She'd emerged from from a shiny, modern auto, and was headed for starbucks, or jamba juice, one of those corporate purveyors of sweet-soulless beverages.

I generally let people cross in parking lots; it's one of those general rules of courtesy I try to follow, all the more because I drive a big vehicle, and because I have a somewhat threatening demeanor. So I go out of my way to make shows of public courtesy (one might say I was lulling people into a sense of false security, and one would not be entirely wrong).

But in this case, the act wasn't one of courtesy, so much as it was one of - words fail me here, mesmerizement?

She was attractive; lovely, possibly. I can't really say for sure. Thirtyish, or fourtyish, or more, or even less. The details melt away. Her hair was pixie-short, stylishly so. Expensively colored some wine-dark tone.

She smiled at me when I stopped my huge truck and waved her on, go ahead, you have the right of way. Her makeup was tasteful, lips some strong color I can't recall, which didn't particularly compliment or clash with her hair. Nice, but not striking.

But it was her clothing that left me overwhelmed.

She wore a skirt in an orange one rarely sees in clothing; an orange made for hot-rods from the seventies, for vintage british amplifiers. For plastic furniture or sports uniforms or or the inside of lava lamps. It wasn't demurely orange, elegantly orange; it wasn't naturally orange, the orange of fruit or blossoms. It was brazenly orange, aggressively orange. It shouted, screamed the color - Orange!

The skirt was longish, to the calf, in some swingy, flowing fabric. It was the sort of skirt my female friends will know the name for, the cut, the length, the fabric. But it was well made, and moved about her legs as she walked, flashing only a bit of calf, and flattering what wasn't a remarkable walk.

Her shoes were like some minimalist craft; sleek and low, like cigarette boats or the sort of cars that sit so low you can't see them from your SUV window at a stop. Barely a shoe at all; low and flat, with a slightest band across the ball of her feet, her toes peeking out. The heels were low, with angular, sharply tapered heels. They're what I think are called a 'kitten heel', which I recall only because the word 'kitten' has so much sexual resonance for me when applied to a woman.

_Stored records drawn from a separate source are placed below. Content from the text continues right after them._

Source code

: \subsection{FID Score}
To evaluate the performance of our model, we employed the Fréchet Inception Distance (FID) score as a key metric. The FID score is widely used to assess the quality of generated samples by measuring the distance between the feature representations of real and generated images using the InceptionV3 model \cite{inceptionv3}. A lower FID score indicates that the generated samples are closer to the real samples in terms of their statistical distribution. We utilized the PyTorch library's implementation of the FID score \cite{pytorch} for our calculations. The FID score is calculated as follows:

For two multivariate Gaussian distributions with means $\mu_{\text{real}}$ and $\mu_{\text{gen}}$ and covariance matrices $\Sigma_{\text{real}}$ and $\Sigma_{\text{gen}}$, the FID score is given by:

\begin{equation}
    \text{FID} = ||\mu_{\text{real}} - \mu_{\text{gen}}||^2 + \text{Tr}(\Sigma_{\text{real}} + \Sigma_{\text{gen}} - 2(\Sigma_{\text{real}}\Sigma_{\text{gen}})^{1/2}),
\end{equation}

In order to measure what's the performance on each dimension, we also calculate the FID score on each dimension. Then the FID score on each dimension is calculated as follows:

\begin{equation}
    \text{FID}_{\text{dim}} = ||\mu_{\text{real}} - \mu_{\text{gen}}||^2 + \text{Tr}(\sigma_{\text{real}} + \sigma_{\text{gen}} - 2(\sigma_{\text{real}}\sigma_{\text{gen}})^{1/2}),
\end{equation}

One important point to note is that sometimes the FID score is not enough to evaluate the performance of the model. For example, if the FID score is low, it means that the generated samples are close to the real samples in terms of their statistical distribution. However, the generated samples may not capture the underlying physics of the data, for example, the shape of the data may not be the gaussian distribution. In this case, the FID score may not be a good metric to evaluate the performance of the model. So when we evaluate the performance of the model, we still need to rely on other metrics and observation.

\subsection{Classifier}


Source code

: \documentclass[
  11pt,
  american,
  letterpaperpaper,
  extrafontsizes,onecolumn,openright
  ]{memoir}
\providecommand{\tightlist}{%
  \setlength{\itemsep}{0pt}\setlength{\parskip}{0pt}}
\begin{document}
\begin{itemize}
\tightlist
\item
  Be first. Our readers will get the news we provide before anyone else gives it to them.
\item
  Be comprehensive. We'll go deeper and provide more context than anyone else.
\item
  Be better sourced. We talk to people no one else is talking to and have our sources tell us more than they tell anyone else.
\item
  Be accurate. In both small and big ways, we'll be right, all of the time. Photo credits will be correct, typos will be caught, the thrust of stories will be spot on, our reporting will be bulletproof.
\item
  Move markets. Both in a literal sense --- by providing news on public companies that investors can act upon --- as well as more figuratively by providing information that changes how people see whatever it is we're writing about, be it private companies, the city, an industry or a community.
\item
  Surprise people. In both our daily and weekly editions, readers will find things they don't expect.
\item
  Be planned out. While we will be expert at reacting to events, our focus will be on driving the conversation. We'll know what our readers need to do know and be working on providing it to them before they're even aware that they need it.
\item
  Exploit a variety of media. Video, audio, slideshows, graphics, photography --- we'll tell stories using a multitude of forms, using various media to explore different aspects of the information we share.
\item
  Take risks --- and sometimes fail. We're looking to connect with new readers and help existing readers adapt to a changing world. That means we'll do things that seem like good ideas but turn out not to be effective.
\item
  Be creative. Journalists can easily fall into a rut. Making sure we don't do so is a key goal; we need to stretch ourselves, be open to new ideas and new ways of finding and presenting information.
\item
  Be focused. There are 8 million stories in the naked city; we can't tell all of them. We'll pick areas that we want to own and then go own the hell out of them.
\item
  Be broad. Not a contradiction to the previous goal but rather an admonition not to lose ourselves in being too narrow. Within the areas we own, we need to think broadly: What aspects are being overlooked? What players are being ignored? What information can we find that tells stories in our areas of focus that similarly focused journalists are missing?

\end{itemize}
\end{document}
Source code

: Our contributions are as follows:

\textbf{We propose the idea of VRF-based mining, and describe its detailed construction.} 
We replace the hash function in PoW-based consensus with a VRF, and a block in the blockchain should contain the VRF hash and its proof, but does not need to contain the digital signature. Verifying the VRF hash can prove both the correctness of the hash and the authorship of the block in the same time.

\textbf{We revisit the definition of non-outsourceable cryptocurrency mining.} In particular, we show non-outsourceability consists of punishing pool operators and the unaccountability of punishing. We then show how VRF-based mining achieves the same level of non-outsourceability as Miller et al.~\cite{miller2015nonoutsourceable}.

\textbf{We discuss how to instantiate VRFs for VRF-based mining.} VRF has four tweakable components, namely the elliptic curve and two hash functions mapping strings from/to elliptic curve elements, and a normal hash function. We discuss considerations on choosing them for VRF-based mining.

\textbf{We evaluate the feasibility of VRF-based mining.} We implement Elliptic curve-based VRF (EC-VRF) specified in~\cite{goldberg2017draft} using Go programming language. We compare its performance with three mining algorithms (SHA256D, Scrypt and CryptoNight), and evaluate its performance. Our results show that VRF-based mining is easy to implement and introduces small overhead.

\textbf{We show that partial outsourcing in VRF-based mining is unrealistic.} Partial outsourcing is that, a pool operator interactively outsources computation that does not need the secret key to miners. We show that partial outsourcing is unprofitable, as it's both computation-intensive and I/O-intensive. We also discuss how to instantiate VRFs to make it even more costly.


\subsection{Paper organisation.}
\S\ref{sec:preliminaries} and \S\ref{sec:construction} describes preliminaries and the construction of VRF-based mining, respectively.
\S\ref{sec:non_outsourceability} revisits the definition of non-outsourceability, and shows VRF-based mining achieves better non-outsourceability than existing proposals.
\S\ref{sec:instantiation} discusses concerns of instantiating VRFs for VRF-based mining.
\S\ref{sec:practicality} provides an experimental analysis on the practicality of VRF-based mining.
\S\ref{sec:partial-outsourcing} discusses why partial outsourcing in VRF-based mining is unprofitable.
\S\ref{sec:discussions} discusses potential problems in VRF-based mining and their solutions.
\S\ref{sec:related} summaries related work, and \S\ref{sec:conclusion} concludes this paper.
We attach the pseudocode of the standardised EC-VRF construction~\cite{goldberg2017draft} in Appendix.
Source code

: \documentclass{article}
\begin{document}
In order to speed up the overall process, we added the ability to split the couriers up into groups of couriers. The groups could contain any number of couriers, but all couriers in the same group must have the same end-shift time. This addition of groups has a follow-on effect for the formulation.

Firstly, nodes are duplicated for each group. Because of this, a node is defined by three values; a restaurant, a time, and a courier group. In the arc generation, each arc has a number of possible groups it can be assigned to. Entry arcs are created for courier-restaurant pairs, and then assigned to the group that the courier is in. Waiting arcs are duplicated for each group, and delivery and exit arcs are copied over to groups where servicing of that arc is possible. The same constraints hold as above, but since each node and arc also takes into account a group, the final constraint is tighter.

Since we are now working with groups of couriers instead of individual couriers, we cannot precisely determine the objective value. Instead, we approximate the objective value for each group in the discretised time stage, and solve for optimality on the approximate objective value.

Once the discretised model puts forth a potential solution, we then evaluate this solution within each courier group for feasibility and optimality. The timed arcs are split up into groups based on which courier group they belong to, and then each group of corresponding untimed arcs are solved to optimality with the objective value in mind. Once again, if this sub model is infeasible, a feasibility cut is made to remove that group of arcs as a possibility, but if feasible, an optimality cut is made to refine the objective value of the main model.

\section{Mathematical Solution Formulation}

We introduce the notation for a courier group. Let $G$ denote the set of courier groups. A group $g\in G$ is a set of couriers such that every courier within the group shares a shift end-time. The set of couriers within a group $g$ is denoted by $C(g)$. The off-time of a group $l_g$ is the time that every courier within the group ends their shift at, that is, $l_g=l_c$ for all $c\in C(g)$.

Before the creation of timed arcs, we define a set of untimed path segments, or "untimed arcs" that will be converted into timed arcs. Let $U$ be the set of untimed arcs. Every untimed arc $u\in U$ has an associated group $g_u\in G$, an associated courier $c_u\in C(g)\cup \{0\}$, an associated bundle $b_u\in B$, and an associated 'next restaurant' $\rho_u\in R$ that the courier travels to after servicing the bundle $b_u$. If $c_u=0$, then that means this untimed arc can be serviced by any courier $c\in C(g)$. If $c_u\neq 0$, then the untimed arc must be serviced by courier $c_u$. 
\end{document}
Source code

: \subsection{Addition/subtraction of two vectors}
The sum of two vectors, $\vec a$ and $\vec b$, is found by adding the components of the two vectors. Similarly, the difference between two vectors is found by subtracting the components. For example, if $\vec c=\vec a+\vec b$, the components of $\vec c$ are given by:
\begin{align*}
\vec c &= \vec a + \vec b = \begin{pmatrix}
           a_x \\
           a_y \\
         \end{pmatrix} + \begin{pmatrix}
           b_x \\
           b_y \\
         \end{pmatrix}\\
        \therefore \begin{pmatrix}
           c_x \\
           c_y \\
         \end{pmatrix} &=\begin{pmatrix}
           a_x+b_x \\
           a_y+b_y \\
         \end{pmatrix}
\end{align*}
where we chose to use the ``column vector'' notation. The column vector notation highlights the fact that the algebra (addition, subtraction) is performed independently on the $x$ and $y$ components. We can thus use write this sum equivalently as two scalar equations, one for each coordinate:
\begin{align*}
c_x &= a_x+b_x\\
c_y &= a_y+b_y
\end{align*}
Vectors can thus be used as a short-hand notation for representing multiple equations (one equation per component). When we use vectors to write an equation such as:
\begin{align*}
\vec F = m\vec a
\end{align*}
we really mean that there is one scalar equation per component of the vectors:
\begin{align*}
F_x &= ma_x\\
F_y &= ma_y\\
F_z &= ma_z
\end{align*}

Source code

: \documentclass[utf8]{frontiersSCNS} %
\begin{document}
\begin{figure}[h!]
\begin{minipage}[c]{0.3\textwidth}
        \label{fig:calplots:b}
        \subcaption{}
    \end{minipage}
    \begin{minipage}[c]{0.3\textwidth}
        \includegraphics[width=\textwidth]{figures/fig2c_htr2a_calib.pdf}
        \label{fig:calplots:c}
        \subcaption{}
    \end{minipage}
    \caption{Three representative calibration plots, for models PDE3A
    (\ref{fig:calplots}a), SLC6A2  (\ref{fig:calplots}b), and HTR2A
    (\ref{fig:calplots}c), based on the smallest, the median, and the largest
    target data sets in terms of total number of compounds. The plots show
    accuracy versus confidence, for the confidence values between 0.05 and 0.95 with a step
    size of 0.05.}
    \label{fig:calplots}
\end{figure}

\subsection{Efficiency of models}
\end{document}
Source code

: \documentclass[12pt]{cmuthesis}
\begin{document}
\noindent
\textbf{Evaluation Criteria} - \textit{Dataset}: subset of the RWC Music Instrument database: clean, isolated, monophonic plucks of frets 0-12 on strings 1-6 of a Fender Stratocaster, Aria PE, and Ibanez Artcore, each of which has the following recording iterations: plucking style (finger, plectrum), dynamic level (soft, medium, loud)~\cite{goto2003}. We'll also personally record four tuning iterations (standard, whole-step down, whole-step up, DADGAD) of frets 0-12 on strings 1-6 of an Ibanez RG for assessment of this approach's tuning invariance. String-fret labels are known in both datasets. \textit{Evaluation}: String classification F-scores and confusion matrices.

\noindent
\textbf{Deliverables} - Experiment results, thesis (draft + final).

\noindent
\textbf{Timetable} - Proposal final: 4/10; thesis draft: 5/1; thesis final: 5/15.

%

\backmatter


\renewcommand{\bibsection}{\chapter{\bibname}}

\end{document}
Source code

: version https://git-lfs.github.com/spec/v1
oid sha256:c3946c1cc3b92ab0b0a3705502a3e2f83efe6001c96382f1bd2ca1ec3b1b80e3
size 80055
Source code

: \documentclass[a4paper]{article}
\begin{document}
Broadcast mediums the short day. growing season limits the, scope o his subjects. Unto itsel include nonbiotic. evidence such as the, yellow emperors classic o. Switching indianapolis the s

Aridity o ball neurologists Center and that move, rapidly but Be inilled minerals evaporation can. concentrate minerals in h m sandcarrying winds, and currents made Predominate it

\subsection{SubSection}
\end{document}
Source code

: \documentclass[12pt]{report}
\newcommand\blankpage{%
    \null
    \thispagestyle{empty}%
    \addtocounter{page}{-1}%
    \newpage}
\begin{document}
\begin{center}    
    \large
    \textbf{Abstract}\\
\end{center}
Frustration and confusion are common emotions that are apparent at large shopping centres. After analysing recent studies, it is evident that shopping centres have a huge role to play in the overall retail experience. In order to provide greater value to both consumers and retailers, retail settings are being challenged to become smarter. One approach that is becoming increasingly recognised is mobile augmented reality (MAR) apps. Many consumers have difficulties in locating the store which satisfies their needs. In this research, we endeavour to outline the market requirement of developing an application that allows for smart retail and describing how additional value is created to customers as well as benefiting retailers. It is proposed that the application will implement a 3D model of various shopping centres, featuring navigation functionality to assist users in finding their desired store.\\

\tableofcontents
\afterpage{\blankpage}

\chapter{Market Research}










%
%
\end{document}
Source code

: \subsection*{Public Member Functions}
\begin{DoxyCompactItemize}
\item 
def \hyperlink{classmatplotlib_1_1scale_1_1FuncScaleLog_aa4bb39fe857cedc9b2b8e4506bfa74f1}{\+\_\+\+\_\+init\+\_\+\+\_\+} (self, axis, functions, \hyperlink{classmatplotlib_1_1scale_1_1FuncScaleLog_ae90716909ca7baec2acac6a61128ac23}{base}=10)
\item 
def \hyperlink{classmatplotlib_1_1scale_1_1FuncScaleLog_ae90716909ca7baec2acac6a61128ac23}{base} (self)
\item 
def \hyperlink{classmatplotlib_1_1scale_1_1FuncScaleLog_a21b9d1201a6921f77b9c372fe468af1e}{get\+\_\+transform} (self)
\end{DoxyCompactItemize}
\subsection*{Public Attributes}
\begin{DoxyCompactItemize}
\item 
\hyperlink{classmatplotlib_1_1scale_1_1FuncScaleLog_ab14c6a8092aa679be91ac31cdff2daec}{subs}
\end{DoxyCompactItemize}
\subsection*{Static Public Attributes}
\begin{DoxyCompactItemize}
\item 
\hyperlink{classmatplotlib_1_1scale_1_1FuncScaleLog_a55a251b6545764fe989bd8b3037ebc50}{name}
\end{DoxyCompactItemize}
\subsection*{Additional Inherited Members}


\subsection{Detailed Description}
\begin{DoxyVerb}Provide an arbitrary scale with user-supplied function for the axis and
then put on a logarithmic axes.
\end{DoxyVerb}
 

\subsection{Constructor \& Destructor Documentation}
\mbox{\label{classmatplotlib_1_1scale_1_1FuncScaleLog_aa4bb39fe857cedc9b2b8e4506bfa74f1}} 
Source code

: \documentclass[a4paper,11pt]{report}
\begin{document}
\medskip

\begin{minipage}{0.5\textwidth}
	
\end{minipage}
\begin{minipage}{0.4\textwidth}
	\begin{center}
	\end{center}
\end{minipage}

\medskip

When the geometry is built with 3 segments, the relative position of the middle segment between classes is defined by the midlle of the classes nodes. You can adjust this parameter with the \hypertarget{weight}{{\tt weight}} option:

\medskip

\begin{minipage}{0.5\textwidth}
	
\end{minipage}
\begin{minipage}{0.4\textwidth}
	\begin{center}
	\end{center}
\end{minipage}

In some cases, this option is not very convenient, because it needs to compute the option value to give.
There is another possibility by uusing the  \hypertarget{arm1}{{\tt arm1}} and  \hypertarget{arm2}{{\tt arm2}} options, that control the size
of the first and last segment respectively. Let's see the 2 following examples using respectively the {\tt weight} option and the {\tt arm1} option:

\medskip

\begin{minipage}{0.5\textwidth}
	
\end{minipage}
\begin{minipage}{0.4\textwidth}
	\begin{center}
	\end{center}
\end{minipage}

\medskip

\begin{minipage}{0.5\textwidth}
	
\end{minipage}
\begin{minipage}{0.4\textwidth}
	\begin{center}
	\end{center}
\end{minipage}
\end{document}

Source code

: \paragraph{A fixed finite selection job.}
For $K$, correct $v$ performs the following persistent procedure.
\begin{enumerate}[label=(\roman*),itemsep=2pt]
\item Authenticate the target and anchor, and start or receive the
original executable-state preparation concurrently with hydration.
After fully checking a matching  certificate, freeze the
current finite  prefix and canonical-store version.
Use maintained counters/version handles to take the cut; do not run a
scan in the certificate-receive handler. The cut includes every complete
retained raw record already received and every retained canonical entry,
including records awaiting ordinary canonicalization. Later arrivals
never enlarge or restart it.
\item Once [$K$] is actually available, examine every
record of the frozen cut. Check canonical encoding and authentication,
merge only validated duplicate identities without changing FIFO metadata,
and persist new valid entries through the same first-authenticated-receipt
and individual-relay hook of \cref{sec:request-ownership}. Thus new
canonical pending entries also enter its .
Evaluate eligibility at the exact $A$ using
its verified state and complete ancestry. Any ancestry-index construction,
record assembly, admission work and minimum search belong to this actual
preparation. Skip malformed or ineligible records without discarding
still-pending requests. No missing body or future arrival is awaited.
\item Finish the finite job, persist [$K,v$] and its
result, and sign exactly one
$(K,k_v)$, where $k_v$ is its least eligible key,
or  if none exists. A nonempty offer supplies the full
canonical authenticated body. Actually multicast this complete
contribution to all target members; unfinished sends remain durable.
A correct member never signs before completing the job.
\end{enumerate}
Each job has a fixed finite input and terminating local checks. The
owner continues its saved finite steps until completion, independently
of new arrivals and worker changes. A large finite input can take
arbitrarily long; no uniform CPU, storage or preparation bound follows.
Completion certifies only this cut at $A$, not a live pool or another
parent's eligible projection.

They're shoes I'd never have noticed, but that they matched her skirt. They were blindingly, brilliantly, attention-grabbingly orange. Tiny, thin, barely there; yet the image if the elegantly tapered heel has attached itself to my mind's eye. Her feet were hypnotic.

And there was her jacket; and this is where all hell breaks loose.

Imagine if you will: Drop acid with Emanuel Ungaro and Peter Max, and they spend the night watching Yellow Submarine, making love, and designing ladies jackets. Imagine a color palate featuring this mind-bending, eyeball-saturating orange, and mate it with contrasting hues in similar intensity. Imagine the yellow, the green, the pink that would go with this, and take your mental paintbrush and swirl it into a carefully planned psychedelic salmagundi.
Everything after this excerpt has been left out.